Quedarse con la necesidad de decir algo, parece terrible, produce el hiato del silencio, y entonces el espíritu sufre con el sufrir que hace sufrir al cuerpo, de donde toma su fuerza, en donde echa su raíz, pero dicha necesidad es eso que no existe, es eso que no tiene lugar, o mejor, que nace como efecto siendo aquello que aspira ser causa, y por tanto es por su apariencia de otro lugar, del que no se tiene experiencia, lo que irrita del hiato. Pero ¿cuán terrible es que el decir quede en su potencia como estado de falta?, ¿qué miedo existe en que el espíritu no logre su unidad, no se concilie consigo, y no permita la armonía con la carne que subyuga?

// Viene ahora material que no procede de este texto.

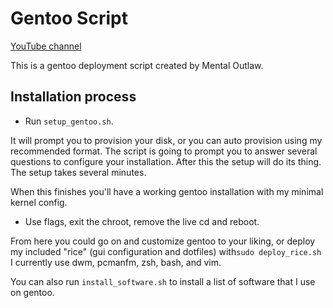 # Gentoo Script
[YouTube channel](https://www.youtube.com/user/MentalOutlawStudios) 

This is a gentoo deployment script created by Mental Outlaw.

## Installation process
- Run `setup_gentoo.sh`.

It will prompt you to provision your disk, or you can auto provision using my recommended format.
The script is going to prompt you to answer several questions to configure your installation. After this the setup will do its thing. The setup takes several minutes.

When this finishes you'll have a working gentoo installation with my minimal kernel config. 
- Use flags, exit the chroot, remove the live cd and reboot.

From here you could go on and customize gentoo to your liking, or deploy my included "rice" (gui configuration and dotfiles) with`sudo deploy_rice.sh` I currently  use dwm, pcmanfm, zsh, bash, and vim.

You can also run `install_software.sh` to install a list of software that I use on gentoo.
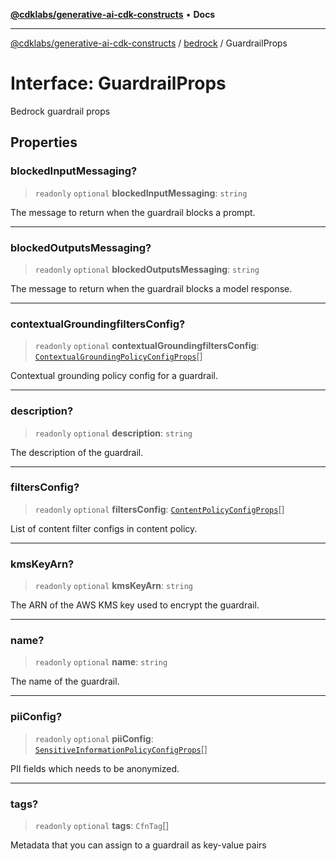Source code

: [**@cdklabs/generative-ai-cdk-constructs**](../../../README.md) • **Docs**

***

[@cdklabs/generative-ai-cdk-constructs](../../../README.md) / [bedrock](../README.md) / GuardrailProps

# Interface: GuardrailProps

Bedrock guardrail props

## Properties

### blockedInputMessaging?

> `readonly` `optional` **blockedInputMessaging**: `string`

The message to return when the guardrail blocks a prompt.

***

### blockedOutputsMessaging?

> `readonly` `optional` **blockedOutputsMessaging**: `string`

The message to return when the guardrail blocks a model response.

***

### contextualGroundingfiltersConfig?

> `readonly` `optional` **contextualGroundingfiltersConfig**: [`ContextualGroundingPolicyConfigProps`](ContextualGroundingPolicyConfigProps.md)[]

Contextual grounding policy config for a guardrail.

***

### description?

> `readonly` `optional` **description**: `string`

The description of the guardrail.

***

### filtersConfig?

> `readonly` `optional` **filtersConfig**: [`ContentPolicyConfigProps`](ContentPolicyConfigProps.md)[]

List of content filter configs in content policy.

***

### kmsKeyArn?

> `readonly` `optional` **kmsKeyArn**: `string`

The ARN of the AWS KMS key used to encrypt the guardrail.

***

### name?

> `readonly` `optional` **name**: `string`

The name of the guardrail.

***

### piiConfig?

> `readonly` `optional` **piiConfig**: [`SensitiveInformationPolicyConfigProps`](SensitiveInformationPolicyConfigProps.md)[]

PII fields which needs to be anonymized.

***

### tags?

> `readonly` `optional` **tags**: `CfnTag`[]

Metadata that you can assign to a guardrail as key-value pairs
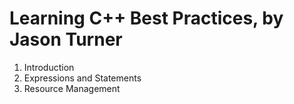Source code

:# Learning C++ Best Practices, by Jason Turner

1. Introduction
2. Expressions and Statements
3. Resource Management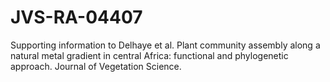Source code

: # JVS-RA-04407
Supporting information to Delhaye et al. Plant community assembly along a natural metal gradient in central Africa: functional and phylogenetic approach. Journal of Vegetation Science. 
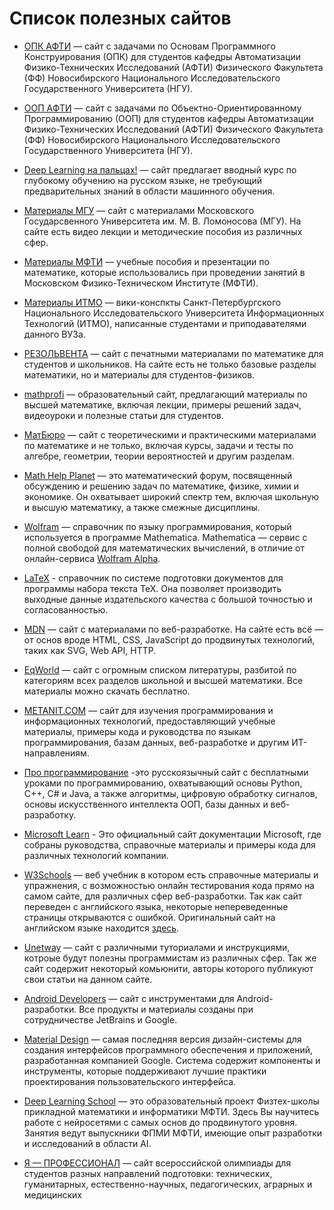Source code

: # Список полезных сайтов

* [ОПК АФТИ](https://opk.afti.ru/) — cайт с задачами по Основам Программного Конструирования (ОПК)
  для студентов кафедры Автоматизации Физико-Технических Исследований (АФТИ) Физического Факультета
  (ФФ) Новосибирского Национального Исследовательского Государственного Университета (НГУ).

* [ООП АФТИ](https://oop.afti.ru/) — cайт с задачами по Объектно-Ориентированному Программированию
  (ООП) для студентов кафедры Автоматизации Физико-Технических Исследований (АФТИ) Физического
  Факультета (ФФ) Новосибирского Национального Исследовательского Государственного Университета
  (НГУ).

* [Deep Learning на пальцах!](https://dlcourse.ai/) — сайт предлагает вводный курс по глубокому
  обучению на русском языке, не требующий предварительных знаний в области машинного обучения.

* [Материалы МГУ](https://teach-in.ru/) — сайт с материалами Московского Государсвенного Университета
  им. М. В. Ломоносова (МГУ). На сайте есть видео лекции и методические пособия из различных сфер.

* [Материалы МФТИ](https://old.mipt.ru/) — учебные пособия и презентации по математике, которые
  использовались при проведении занятий в Московском Физико-Техническом Институте (МФТИ).

* [Материалы ИТМО](https://neerc.ifmo.ru/wiki/) — вики-конспкты Санкт-Петербургского Национального
  Исследовательского Университета Информационных Технологий (ИТМО), написанные студентами и
  приподавателями данного ВУЗа.

* [РЕЗОЛЬВЕНТА](https://resolventa.ru/) — сайт с печатными материалами по математике для студентов и
  школьников. На сайте есть не только базовые разделы математики, но и материалы для студентов-физиков.

* [mathprofi](http://mathprofi.ru/) — образовательный сайт, предлагающий материалы по высшей математике,
  включая лекции, примеры решений задач, видеоуроки и полезные статьи для студентов.

* [МатБюро](https://www.matburo.ru/) — сайт с теоретическими и практическими материалами по математике
  и не только, включая курсы, задачи и тесты по алгебре, геометрии, теории вероятностей и другим
  разделам.

* [Math Help Planet](https://mathhelpplanet.com/) — это математический форум, посвященный обсуждению
  и решению задач по математике, физике, химии и экономике. Он охватывает широкий спектр тем, включая
  школьную и высшую математику, а также смежные дисциплины.

* [Wolfram](https://www.wolfram.com/language/fast-introduction-for-math-students/ru/) — справочник по
  языку программирования, который используется в программе Mathematica. Mathematica — сервис с полной
  свободой для математических вычислений, в отличие от онлайн-сервиса <a href="https://www.wolframalpha.com/">Wolfram Alpha</a>.

* [LaTeX](https://ru.overleaf.com/learn) - справочник по системе подготовки документов для программы
  набора текста TeX. Она позволяет производить выходные данные издательского качества с большой
  точностью и согласованностью.

* [MDN](https://developer.mozilla.org/) — сайт с материалами по веб-разработке. На сайте есть всё — от
  основ вроде HTML, CSS, JavaScript до продвинутых технологий, таких как SVG, Web API, HTTP.

* [EqWorld](https://eqworld.ipmnet.ru/) — сайт с огромным списком литературы, разбитой по категориям
  всех разделов школьной и высшей математики. Все материалы можно скачать бесплатно.

* [METANIT.COM](https://metanit.com/) — сайт для изучения программирования и информационных технологий,
  предоставляющий учебные материалы, примеры кода и руководства по языкам программирования, базам
  данных, веб-разработке и другим ИТ-направлениям.

* [Про программирование](https://proproprogs.ru/) -это русскоязычный сайт с бесплатными уроками по
  программированию, охватывающий основы Python, C++, C# и Java, а также алгоритмы, цифровую обработку
  сигналов, основы искусственного интеллекта ООП, базы данных и веб-разработку.

* [Microsoft Learn](https://learn.microsoft.com/) - Это официальный сайт документации Microsoft, где
  собраны руководства, справочные материалы и примеры кода для различных технологий компании.

* [W3Schools](https://www.schoolsw3.com/) — веб учебник в котором есть справочные материалы и упражнения,
  с возможностью онлайн тестирования кода прямо на самом сайте, для различных сфер веб-разработки. Так
  как сайт переведен с английского языка, некоторые непереведенные страницы открываются с ошибкой.
  Оригинальный сайт на английском языке находится [здесь](https://www.w3schools.com/).

* [Unetway](https://unetway.com/) — сайт с различными туториалами и инструкциями, котроые будут полезны
  программистам из различных сфер. Так же сайт содержит некоторый комьюнити, авторы которого публикуют
  свои статьи на данном сайте.

* [Android Developers](https://developer.android.com/) — сайт с инструментами для Android-разработки.
  Все продукты и материалы созданы при сотрудничестве JetBrains и Google.

* [Material Design](https://m3.material.io/) — самая последняя версия дизайн-системы для создания
  интерфейсов программного обеспечения и приложений, разработанная компанией Google. Система содержит
  компоненты и инструменты, которые поддерживают лучшие практики проектирования пользовательского
  интерфейса.

* [Deep Learning School](https://dls.samcs.ru/) — это образовательный проект Физтех-школы прикладной
  математики и информатики МФТИ. Здесь Вы научитесь работе с нейросетями с самых основ до продвинутого
  уровня. Занятия ведут выпускники ФПМИ МФТИ, имеющие опыт разработки и исследований в области AI.

* [Я — ПРОФЕССИОНАЛ](https://yandex.ru/profi/) — сайт всероссийской олимпиады для студентов разных
  направлений подготовки: технических, гуманитарных, естественно-научных, педагогических, аграрных и
  медицинских
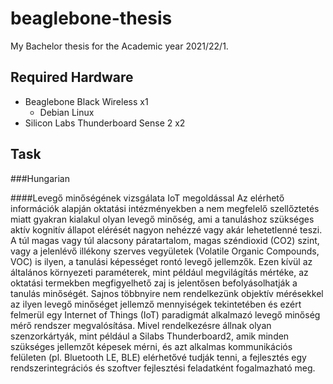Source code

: # beaglebone-thesis

My Bachelor thesis for the Academic year 2021/22/1.

## Required Hardware

* Beaglebone Black Wireless x1
  * Debian Linux
* Silicon Labs Thunderboard Sense 2 x2

## Task

###Hungarian

####Levegő minőségének vizsgálata IoT megoldással
Az elérhető információk alapján oktatási intézményekben a nem megfelelő szellőztetés miatt
gyakran kialakul olyan levegő minőség, ami a tanuláshoz szükséges aktív kognitív állapot
elérését nagyon nehézzé vagy akár lehetetlenné teszi. A túl magas vagy túl alacsony
páratartalom, magas széndioxid (CO2) szint, vagy a jelenlévő illékony szerves vegyületek
(Volatile Organic Compounds, VOC) is ilyen, a tanulási képességet rontó levegő jellemzők.
Ezen kívül az általános környezeti paraméterek, mint például megvilágítás mértéke, az oktatási
termekben megfigyelhető zaj is jelentősen befolyásolhatják a tanulás minőségét.
Sajnos többnyire nem rendelkezünk objektív mérésekkel az ilyen levegő minőséget jellemző
mennyiségek tekintetében és ezért felmerül egy Internet of Things (IoT) paradigmát alkalmazó
levegő minőség mérő rendszer megvalósítása. Mivel rendelkezésre állnak olyan
szenzorkártyák, mint például a Silabs Thunderboard2, amik minden szükséges jellemzőt
képesek mérni, és azt alkalmas kommunikációs felületen (pl. Bluetooth LE, BLE) elérhetővé
tudják tenni, a fejlesztés egy rendszerintegrációs és szoftver fejlesztési feladatként
fogalmazható meg.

No hay nada terrible ahí, sólo temor del espíritu al poder del cuerpo sobre él, el poder de la indiferencia natural a la cosa innatural. Concomitante al temor, existe otro que no es posible evitar, el de que, habiendo tolerado el hiato en el espíritu, éste se trastorna en el escenario del cuerpo, y deja en su marca invisible, una secuela fantasmal que persigue al hablante sin su oyente, y entonces el hablante le dice siempre al fantasma lo que debió haber dicho a su oyente. Lo terrible entonces no radica en no haber podido decir algo al oyente ausente para-siempre, sino, no haber podido evitar al fantasma que acompaña siempre al hablante que se quedó con parte del espíritu atragantado en la garganta.
¿Y qué más terrible que una parte del espíritu esté atragantado en la garganta? En el cuerpo todo debe seguir su curso, como el agua más pura que una vez estancada, comienza a pudrirse.